The most important lesson I have learned from litigating anesthesia cases is that it’s important to investigate not only what happened in the operating room but also what happened before the incident to prevent anesthesia errors from harming patients.

If you find that an anesthesia error occurred in the absence of appropriate safety measures, the hospital or outpatient facility should be held accountable along with the M.D.-anesthesiologist or nurse anesthetist who committed the error.

References

1. Pierce EC. Looking Back: Doctor Pierce Reflects. APSF Newsletter, Spring 2007.

2. Boodman S. Diagnosing Medical Errors: In the Wake of Widely Publicized Mistakes, Doctors Try To Make Hospitals Safer. Washington Post. November 19, 1996.

3. Lagasse RS. Anesthesia Safety: Model or Myth? A Review of the Published Literature and Analysis of Current Original Data. Anesthesiology; 2002; 97:1609–17.

4. Cooper JB; Gaba D. No Myth: Anesthesia Is a Model for Addressing Patient Safety. Anesthesiology 2002; 97:1335-1337.

5. Davies JM et al. Liability Associated with Obstetric Anesthesia—A Closed Claims Analysis. Anesthesiology 2009; 110:131–9.

6. Metzner J et al. The risk and safety of anesthesia at remote locations: the US closed claims analysis. Curr Opin Anaesthesiol. 2009; 22:502-8.
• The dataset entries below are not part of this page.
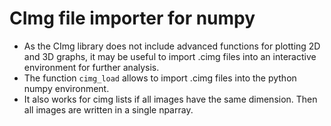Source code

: # CImg file importer for numpy

- As the CImg library does not include advanced functions for plotting 2D and 3D graphs, it may be useful to import .cimg files into an interactive environment for further analysis. 
- The function `cimg_load` allows to import .cimg files into the python numpy environment. 
- It also works for cimg lists if all images have the same dimension. Then all images are written in a single nparray.
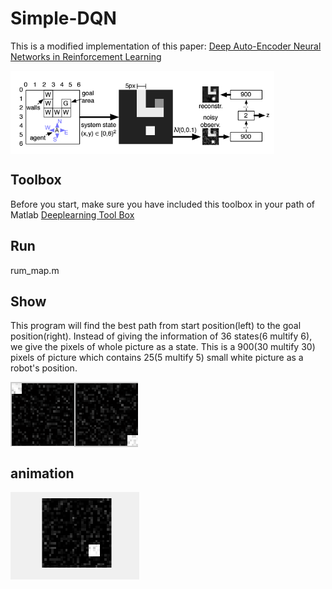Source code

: # Simple-DQN

This is a modified implementation of this paper:
[Deep Auto-Encoder Neural Networks in Reinforcement Learning](https://www.google.com.tw/url?sa=t&rct=j&q=&esrc=s&source=web&cd=1&cad=rja&uact=8&ved=0ahUKEwjD5Y2Q9O3PAhWIoJQKHfgsAykQFggdMAA&url=http%3A%2F%2Fciteseerx.ist.psu.edu%2Fviewdoc%2Fdownload%3Fdoi%3D10.1.1.172.1873%26rep%3Drep1%26type%3Dpdf&usg=AFQjCNH7-9ZJoUGz9KGpHP2WaeZ-A5KHWA&sig2=M-wtUBp9gGEvCSfzDtDOzA)

<img src="./picture/paper.PNG"  alt="paper" align=center />

## Toolbox
Before you start, make sure you have included this toolbox in your path of Matlab
[Deeplearning Tool Box](https://github.com/rasmusbergpalm/DeepLearnToolbox)

## Run
rum_map.m

## Show
This program will find the best path from start position(left) to the goal position(right).
Instead of giving the information of 36 states(6 multify 6), we give the pixels of whole picture as a state.
This is a 900(30 multify 30) pixels of picture which contains 25(5 multify 5) small white picture as a robot's position.

<img src="./picture/start.PNG"  alt="start" align=left />
<img src="./picture/goal.PNG"  alt="start" align=center />

## animation
<img src="./picture/Animation.gif"  alt="paper" align=center />
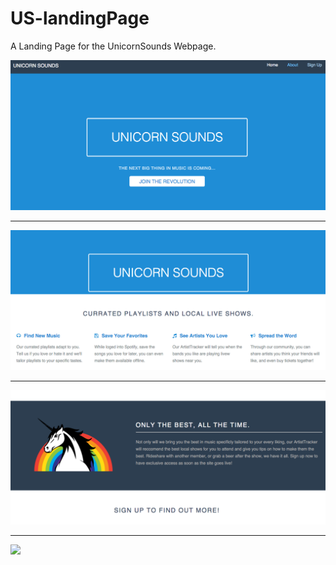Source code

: # US-landingPage

A Landing Page for the UnicornSounds Webpage.

<img src ="/UnicornSoundsLandingPage/images/first.png">
<hr>
<img src ="/UnicornSoundsLandingPage/images/second.png">
<hr>
<img src ="/UnicornSoundsLandingPage/images/third.png">
<hr>
<img src = "/UnicornSoundsLandingPage/images/forth.png">
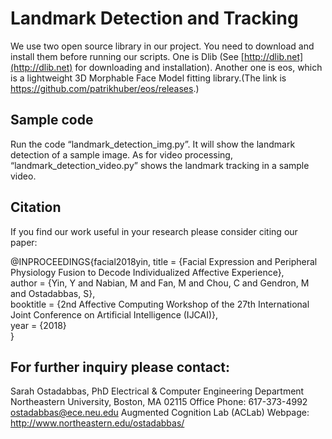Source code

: # Landmark Detection and Tracking

We use two open source library in our project. You need to download and install them before running our scripts. One is Dlib (See [http://dlib.net](http://dlib.net) for downloading and installation). Another one is eos, which is a lightweight 3D Morphable Face Model fitting library.(The link is https://github.com/patrikhuber/eos/releases.)

## Sample code

Run the code “landmark_detection_img.py”. It will show the landmark detection of a sample image.
As for video processing, “landmark_detection_video.py” shows the landmark tracking in a sample video.

## Citation
If you find our work useful in your research please consider citing our paper:

@INPROCEEDINGS{facial2018yin,
  title     = {Facial Expression and Peripheral Physiology Fusion to Decode Individualized Affective Experience},  
  author    = {Yin, Y and Nabian, M and Fan, M and Chou, C and Gendron, M and Ostadabbas, S},  
  booktitle = {2nd Affective Computing Workshop of the 27th International Joint Conference on Artificial Intelligence (IJCAI)},  
  year      = {2018}  
}

## For further inquiry please contact: 
Sarah Ostadabbas, PhD
Electrical & Computer Engineering Department
Northeastern University, Boston, MA 02115
Office Phone: 617-373-4992
ostadabbas@ece.neu.edu
Augmented Cognition Lab (ACLab) Webpage: http://www.northeastern.edu/ostadabbas/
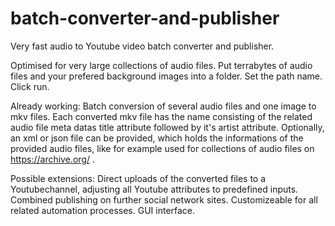 # batch-converter-and-publisher
Very fast audio to Youtube video batch converter and publisher.


Optimised for very large collections of audio files. Put terrabytes of audio files and your prefered background images into a folder. Set the path name. Click run.

Already working: Batch conversion of several audio files and one image to mkv files. Each converted mkv file has the name consisting of the related audio file meta datas title attribute followed by it's artist attribute. Optionally, an xml or json file can be provided, which holds the informations of the provided audio files, like for example used for collections of audio files on https://archive.org/ .

Possible extensions: Direct uploads of the converted files to a Youtubechannel, adjusting all Youtube attributes to predefined inputs. Combined publishing on further social network sites. Customizeable for all related automation processes. GUI interface.
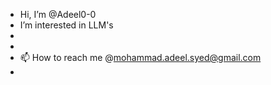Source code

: -  Hi, I’m @Adeel0-0
-  I’m interested in LLM's
-  
- 
- 📫 How to reach me @mohammad.adeel.syed@gmail.com
-  

<!---
Adeel0-0/Adeel0-0 is a ✨ special ✨ repository because its `README.md` (this file) appears on your GitHub profile.
You can click the Preview link to take a look at your changes.
--->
7. Hartocollis A. Joan Rivers’s Treatment Had Numerous Violations, US Inquiry Finds. New York Times, Nov. 10, 2014.

8. Siebert KS. Why can’t physician anesthesiologists, nurse anesthetists, and anesthesiologist assistants just get along? MedPage Today. March 10, 2015.

9. Hayes JC. Anesthesiologist-CRNA Teamwork Common But Groups At Odds. Medscape Anesthesiology. April 10, 2012.

10. Nanji KC et al. Evaluation of Perioperative Medication Errors and Adverse Drug Events. Anesthesiology 2016; 124:25-34.

11. Orser BA. Perioperative Medication Errors: Building Safer Systems. Anesthesiology 2016; 124:1-3.

12. Mozes A. Medication errors common during surgery, study finds. CBS News Health Day,October 26, 2015.